What is a Data Warehouse?

A data warehouse is a platform designed for structured, curated data that in the past primarily powered business intelligence and analytics. Data warehouses typically excel at performant query paths, maintained ACID compliance, and enforced consistent schemas across all data.

However, the data warehouses of the past could not store unstructured data like images, videos, or documents. Modern iterations can store semi-structured data like JSON and XML, but often have some parsing overhead for these types that result in slower query performance. In addition, schema changes usually require significant effort, and typically on-prem deployments can only scale vertically rather than horizontally. Data pipelines into data warehouses are often brittle and subject to data drift as they usually can’t easily accommodate schema or data type changes. Significant effort is required to curate this data infrastructure and as a result, it has spawned a plethora of data management philosophies including Kimble methodology, star schema, and medallion architectures.

What is a Data Lake?

Data lakes were the early response of big data to the rigid data warehouse. In contrast to a data warehouse, a data lake stores raw data, typically without curation. This type of architecture fostered ELT pipelines where all data was extracted and loaded and then only later curated for use. By their nature, data lakes can handle any data type: structured tables, semi-structured JSON, unstructured text, images, videos, and streaming data. This architecture made it ideal for early data exploration on raw data and opened the door for early machine learning.

However, this approach left many with disorderly lakes which were often referred to humorously as swamps. It became clear that a “store first” approach made actually cleaning, curating and making data available to end-users difficult. Governance and data quality both took a back seat to ease of ingestion. Eventually, systems and software were developed to solve this problem and data mesh/fabric was born. But, these couldn’t entirely solve the inherent difficulties with this infrastructure.

‍

What Trends Brought About the Data Lakehouse?

Several technological and business trends converged to make the lakehouse architecture possible. Open table formats like Iceberg, Delta, and Hudi brought database reliability to object storage. Modern object storage achieved performance levels suitable for analytics while maintaining security and cost savings benefits owned by on-prem deployments. Modern query engines like Trino and Spark can efficiently process data with UI’s that are familiar and with the shared lingua franka of SQL. Compute-storage separation now allows independent scaling of processing power and data storage. Which effectively ended the reign of tightly coupled data architectures.
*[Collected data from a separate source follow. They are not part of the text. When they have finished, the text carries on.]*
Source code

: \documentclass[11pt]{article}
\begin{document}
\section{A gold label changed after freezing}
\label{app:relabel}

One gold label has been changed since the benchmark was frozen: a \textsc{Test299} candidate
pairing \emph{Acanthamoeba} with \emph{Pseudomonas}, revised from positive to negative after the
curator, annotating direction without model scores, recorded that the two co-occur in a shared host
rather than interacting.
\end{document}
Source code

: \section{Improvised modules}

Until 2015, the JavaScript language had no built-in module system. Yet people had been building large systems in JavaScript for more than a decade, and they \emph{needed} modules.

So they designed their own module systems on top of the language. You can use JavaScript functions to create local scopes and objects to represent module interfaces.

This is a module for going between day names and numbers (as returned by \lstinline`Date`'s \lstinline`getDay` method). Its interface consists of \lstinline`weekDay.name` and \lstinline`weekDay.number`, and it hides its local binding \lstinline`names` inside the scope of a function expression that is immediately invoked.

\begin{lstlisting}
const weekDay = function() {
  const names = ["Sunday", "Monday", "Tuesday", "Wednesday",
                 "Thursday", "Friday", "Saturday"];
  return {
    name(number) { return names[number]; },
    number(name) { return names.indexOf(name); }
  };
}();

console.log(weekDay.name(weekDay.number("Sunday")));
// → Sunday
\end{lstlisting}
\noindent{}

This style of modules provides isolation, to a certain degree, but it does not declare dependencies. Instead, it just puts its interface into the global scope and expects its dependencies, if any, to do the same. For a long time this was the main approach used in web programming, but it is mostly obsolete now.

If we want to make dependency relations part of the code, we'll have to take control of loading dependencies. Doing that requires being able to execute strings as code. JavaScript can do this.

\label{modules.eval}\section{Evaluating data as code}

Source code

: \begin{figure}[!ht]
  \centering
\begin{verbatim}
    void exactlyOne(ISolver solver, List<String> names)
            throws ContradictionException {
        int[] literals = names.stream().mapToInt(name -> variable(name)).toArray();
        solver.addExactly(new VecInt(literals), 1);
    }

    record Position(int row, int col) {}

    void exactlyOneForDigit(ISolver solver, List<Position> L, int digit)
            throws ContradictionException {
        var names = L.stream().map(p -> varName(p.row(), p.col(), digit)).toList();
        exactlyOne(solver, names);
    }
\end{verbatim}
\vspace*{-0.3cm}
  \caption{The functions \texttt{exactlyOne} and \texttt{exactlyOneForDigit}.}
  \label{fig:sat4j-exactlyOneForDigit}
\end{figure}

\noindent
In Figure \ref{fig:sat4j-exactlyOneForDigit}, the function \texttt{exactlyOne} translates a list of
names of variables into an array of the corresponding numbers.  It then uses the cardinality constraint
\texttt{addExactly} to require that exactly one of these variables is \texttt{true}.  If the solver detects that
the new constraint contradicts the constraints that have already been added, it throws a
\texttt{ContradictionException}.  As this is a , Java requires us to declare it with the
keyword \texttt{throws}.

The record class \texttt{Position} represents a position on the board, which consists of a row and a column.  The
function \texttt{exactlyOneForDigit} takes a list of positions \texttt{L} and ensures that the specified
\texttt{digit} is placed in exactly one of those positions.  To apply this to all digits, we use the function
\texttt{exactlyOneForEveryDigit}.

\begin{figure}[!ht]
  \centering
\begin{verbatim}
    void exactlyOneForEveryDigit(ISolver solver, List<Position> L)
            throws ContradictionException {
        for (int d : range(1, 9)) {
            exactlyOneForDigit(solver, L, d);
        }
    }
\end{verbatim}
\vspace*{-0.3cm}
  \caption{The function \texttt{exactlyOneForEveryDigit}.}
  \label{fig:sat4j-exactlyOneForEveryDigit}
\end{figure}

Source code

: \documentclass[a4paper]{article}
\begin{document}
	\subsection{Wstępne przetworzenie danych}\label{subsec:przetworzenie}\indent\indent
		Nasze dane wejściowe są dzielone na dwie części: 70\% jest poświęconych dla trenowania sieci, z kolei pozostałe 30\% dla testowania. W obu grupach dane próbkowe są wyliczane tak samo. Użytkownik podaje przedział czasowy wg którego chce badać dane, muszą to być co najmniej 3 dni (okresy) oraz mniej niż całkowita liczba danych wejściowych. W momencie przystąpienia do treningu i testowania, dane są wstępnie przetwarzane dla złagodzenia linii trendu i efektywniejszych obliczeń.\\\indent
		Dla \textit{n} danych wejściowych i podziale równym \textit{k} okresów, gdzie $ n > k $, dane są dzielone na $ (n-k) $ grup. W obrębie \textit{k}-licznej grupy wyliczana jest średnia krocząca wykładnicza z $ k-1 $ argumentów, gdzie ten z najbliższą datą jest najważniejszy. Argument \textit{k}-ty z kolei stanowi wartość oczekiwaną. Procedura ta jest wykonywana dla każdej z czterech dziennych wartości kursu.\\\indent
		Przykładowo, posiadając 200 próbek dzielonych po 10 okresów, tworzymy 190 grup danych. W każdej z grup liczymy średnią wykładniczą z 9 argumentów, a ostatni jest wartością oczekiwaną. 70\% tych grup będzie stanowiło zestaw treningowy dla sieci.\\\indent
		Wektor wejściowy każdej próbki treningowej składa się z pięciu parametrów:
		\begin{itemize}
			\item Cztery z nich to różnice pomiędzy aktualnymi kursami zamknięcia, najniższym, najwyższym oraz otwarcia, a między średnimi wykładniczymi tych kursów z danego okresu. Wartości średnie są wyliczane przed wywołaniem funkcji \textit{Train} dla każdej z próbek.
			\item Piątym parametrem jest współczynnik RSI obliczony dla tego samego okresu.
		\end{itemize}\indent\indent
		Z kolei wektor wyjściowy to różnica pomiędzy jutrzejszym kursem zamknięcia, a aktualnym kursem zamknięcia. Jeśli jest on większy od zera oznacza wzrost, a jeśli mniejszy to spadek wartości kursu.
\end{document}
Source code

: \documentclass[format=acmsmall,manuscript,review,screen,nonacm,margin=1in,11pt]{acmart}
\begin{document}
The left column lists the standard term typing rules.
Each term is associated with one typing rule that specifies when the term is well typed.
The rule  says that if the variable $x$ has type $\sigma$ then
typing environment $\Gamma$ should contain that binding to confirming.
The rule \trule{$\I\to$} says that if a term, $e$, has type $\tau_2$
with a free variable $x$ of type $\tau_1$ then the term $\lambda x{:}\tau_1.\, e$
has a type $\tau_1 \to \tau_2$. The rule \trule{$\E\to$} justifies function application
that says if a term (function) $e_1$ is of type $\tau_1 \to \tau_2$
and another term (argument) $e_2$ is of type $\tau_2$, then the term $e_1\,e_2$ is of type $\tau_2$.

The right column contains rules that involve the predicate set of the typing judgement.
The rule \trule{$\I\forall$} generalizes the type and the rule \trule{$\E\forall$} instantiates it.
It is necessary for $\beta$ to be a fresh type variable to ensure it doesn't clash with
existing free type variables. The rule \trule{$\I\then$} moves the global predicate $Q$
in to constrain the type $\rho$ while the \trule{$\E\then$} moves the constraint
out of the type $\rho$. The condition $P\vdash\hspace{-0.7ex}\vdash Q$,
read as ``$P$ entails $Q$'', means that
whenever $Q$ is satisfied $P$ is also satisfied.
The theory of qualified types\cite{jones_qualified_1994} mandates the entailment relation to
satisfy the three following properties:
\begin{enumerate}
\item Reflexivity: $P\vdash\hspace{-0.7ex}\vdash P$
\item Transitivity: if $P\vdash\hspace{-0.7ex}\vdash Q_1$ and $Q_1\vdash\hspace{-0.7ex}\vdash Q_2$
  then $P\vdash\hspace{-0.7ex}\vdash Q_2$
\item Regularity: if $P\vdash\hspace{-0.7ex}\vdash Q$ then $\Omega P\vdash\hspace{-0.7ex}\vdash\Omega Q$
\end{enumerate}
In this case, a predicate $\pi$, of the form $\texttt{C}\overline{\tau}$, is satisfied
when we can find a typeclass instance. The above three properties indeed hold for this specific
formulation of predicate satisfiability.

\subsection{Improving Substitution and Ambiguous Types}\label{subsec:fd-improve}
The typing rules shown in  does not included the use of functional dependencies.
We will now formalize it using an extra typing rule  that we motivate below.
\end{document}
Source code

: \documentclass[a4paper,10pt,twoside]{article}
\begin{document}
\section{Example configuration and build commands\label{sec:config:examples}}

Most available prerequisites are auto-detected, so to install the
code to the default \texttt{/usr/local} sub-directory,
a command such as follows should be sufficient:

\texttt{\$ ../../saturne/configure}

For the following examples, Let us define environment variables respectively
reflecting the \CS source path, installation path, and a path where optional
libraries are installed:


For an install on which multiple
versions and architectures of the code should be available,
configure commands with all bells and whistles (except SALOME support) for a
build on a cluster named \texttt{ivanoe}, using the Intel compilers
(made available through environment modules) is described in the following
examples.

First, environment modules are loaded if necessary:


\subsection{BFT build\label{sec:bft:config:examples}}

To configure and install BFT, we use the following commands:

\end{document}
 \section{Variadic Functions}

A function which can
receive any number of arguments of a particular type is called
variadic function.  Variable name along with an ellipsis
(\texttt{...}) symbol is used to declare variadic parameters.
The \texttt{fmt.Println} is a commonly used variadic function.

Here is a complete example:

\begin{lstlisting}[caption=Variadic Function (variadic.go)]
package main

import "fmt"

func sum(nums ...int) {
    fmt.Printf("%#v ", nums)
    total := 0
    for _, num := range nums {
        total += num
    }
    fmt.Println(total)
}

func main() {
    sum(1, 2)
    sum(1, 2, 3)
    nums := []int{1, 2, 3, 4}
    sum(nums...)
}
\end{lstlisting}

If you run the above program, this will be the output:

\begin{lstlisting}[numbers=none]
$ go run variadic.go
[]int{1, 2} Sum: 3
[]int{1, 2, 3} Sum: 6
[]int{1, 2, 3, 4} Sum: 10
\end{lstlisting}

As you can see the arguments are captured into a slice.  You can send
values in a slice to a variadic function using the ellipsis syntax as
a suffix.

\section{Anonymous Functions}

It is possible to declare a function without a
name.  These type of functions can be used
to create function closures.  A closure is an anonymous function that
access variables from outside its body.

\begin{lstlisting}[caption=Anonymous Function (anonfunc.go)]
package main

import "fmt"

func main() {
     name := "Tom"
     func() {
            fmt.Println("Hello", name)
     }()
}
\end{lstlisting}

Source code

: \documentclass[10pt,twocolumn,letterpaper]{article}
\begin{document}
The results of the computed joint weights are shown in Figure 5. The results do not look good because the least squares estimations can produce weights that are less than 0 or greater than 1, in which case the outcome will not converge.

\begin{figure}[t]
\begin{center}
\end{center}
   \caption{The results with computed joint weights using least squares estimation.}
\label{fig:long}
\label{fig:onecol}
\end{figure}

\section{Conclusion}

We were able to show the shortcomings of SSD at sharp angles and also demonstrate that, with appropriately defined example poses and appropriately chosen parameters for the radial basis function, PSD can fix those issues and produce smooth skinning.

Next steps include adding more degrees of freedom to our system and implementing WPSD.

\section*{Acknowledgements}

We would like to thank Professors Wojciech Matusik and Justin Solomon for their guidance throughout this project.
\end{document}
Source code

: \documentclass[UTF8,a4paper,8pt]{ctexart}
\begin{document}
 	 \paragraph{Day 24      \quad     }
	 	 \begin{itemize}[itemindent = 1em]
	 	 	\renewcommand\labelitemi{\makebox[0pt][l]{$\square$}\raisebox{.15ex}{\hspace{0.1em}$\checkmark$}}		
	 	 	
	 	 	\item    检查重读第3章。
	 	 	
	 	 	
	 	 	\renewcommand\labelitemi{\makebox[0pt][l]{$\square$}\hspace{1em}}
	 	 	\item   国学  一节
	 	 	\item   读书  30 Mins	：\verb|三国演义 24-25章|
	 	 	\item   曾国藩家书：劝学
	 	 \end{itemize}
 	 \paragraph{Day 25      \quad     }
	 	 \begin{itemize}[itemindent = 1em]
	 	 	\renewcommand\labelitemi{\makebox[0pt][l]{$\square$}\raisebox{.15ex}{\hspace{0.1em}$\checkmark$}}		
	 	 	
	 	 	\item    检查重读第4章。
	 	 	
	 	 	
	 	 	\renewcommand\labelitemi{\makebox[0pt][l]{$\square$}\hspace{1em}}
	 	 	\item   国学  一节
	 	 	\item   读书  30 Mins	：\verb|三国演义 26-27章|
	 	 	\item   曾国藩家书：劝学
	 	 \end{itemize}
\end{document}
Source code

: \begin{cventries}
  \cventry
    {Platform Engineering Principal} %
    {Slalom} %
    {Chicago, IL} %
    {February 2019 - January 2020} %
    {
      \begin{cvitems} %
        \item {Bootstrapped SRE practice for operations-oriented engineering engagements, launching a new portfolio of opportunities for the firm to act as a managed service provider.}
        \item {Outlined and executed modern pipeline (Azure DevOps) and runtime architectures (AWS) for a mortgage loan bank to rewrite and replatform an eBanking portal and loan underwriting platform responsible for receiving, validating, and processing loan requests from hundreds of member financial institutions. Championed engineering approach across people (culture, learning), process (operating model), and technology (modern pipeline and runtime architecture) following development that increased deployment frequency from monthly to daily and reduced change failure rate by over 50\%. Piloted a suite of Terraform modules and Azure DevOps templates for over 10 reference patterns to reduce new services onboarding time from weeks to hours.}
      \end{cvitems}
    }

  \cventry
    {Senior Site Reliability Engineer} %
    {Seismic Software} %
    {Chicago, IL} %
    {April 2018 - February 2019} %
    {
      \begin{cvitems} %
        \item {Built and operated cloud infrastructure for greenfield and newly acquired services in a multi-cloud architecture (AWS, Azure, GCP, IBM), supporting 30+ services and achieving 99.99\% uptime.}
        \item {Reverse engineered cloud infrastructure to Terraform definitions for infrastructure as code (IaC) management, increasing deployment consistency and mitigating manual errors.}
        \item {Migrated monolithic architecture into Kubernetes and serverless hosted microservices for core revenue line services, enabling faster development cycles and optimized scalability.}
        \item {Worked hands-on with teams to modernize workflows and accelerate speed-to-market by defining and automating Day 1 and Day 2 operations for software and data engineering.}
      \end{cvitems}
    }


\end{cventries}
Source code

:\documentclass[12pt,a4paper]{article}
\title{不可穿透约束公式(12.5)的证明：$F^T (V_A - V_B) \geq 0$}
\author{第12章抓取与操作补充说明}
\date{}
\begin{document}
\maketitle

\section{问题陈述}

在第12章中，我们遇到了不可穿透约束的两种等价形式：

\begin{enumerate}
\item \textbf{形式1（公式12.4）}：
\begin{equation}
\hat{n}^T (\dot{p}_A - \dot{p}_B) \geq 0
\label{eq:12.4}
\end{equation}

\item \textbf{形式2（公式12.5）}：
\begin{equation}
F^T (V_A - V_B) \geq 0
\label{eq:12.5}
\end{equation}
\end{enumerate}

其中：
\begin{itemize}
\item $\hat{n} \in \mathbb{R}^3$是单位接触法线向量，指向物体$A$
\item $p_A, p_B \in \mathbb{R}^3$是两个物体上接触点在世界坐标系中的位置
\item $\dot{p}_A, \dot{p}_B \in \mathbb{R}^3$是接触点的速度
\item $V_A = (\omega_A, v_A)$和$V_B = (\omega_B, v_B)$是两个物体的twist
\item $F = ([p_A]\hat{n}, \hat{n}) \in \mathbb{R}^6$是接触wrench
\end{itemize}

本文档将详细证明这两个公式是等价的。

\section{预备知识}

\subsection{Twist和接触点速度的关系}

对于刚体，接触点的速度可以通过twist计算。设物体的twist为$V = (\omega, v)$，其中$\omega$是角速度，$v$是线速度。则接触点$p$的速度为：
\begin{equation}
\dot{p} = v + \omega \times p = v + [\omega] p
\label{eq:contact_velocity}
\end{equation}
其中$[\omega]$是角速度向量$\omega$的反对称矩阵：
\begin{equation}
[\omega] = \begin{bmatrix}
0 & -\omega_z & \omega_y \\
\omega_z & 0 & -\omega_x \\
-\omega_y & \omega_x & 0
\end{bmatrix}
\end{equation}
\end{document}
At the same time, business drivers also pushed towards a different solution to the problems introduced by both the data warehouse and the data lake. The AI/ML explosion requires both raw unstructured data and curated structured features. Real-time analytics demands streaming data integration with historical analysis. Cost optimization creates pressure to eliminate duplicate data storage and complex and faulty ETL pipelines. Data governance requirements call for unified security and compliance across all data.

‍

What is a Data Lakehouse?

Enter the lakehouse, an architecture that combines the flexible storage and cost-effectiveness of data lakes with the performance, reliability, and governance of data warehouses. A lakehouse uses open table formats to provide structured database capabilities like ACID transactions, schema enforcement, and optimized query performance over data stored in object storage. This unified architecture supports diverse workloads from business intelligence and reporting to machine learning and real-time analytics, all against the same underlying tables without needing to move or duplicate data.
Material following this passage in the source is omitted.